_WORK INSTRUCTIONS_
Gather all lines with "that" from the records.

*** RECORDS PROVIDED ***

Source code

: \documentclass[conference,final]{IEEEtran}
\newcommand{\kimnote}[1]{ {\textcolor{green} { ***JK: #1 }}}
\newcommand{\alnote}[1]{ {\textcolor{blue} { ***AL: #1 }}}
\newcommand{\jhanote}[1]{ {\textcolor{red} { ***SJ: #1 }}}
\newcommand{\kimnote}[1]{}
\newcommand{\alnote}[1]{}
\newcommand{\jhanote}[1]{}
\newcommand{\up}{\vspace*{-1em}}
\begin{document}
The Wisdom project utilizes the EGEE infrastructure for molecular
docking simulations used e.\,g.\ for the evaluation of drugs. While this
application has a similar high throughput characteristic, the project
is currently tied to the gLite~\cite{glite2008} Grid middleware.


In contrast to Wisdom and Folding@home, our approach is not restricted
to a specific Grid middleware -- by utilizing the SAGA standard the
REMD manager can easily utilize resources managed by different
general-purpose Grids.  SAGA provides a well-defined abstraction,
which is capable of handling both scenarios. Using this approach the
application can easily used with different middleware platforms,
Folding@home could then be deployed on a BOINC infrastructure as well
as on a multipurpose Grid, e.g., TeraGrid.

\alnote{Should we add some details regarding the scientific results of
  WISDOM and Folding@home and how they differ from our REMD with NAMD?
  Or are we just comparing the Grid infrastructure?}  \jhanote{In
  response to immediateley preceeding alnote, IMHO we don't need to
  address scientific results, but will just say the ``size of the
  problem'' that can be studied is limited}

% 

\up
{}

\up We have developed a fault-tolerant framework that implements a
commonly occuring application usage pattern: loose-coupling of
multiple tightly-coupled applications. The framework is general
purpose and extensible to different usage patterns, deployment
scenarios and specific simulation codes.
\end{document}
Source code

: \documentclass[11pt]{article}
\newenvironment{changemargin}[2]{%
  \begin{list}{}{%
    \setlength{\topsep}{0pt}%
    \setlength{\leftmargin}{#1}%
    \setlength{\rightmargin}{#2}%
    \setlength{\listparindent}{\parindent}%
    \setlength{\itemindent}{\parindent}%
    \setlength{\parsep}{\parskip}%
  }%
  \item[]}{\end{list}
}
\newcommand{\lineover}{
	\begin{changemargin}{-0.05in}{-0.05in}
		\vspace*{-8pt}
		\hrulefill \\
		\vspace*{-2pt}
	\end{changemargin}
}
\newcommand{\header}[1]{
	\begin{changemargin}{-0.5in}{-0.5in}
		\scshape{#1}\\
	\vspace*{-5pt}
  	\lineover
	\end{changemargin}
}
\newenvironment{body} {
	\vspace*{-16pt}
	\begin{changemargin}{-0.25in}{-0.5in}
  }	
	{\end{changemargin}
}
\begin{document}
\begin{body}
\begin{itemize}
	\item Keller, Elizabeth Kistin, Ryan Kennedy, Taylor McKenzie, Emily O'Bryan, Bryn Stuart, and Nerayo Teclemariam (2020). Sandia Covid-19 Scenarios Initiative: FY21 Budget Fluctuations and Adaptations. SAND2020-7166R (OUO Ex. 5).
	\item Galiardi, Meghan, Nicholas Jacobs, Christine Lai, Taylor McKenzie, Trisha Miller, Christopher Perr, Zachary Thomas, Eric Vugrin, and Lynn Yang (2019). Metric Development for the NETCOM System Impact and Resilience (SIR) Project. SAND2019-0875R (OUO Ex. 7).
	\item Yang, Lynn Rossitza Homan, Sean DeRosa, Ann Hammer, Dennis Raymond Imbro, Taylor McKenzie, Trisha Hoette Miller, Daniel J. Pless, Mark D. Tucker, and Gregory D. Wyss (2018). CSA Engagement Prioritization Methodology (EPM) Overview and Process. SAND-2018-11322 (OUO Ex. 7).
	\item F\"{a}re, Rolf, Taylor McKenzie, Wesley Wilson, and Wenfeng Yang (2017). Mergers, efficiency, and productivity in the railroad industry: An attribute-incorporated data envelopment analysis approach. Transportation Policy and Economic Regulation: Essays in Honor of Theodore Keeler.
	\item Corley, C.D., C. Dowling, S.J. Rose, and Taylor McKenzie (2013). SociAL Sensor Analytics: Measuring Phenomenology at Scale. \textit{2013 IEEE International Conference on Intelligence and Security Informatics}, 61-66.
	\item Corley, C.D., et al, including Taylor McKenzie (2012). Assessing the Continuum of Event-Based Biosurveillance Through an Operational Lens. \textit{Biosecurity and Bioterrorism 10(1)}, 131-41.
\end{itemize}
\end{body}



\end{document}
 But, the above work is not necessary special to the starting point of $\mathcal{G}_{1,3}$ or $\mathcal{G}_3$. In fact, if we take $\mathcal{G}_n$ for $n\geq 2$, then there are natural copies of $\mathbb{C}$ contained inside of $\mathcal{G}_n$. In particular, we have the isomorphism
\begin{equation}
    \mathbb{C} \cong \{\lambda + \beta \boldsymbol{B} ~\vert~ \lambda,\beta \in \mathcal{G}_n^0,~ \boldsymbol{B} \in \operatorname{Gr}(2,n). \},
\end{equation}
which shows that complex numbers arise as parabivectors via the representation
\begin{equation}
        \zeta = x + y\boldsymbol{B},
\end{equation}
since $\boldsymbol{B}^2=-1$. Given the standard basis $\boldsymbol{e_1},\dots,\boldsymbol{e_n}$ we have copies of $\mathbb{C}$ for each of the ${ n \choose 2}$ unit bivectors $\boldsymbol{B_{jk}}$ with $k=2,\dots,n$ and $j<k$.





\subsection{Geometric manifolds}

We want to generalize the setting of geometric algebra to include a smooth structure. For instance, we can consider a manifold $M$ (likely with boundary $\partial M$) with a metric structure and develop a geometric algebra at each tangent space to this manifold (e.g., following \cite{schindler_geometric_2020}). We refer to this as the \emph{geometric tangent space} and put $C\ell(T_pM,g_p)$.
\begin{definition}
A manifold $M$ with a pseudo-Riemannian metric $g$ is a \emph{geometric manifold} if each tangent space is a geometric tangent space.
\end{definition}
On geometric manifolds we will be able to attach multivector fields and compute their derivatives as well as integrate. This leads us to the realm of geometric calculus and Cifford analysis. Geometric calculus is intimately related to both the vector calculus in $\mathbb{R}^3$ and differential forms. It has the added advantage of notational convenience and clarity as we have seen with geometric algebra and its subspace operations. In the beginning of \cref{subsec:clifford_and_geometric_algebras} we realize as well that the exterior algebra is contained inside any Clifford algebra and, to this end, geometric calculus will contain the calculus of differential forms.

***

_THE ANSWER_
  problem'' that can be studied is limited}
\up We have developed a fault-tolerant framework that implements a
which shows that complex numbers arise as parabivectors via the representation
On geometric manifolds we will be able to attach multivector fields and compute their derivatives as well as integrate. This leads us to the realm of geometric calculus and Cifford analysis. Geometric calculus is intimately related to both the vector calculus in $\mathbb{R}^3$ and differential forms. It has the added advantage of notational convenience and clarity as we have seen with geometric algebra and its subspace operations. In the beginning of \cref{subsec:clifford_and_geometric_algebras} we realize as well that the exterior algebra is contained inside any Clifford algebra and, to this end, geometric calculus will contain the calculus of differential forms.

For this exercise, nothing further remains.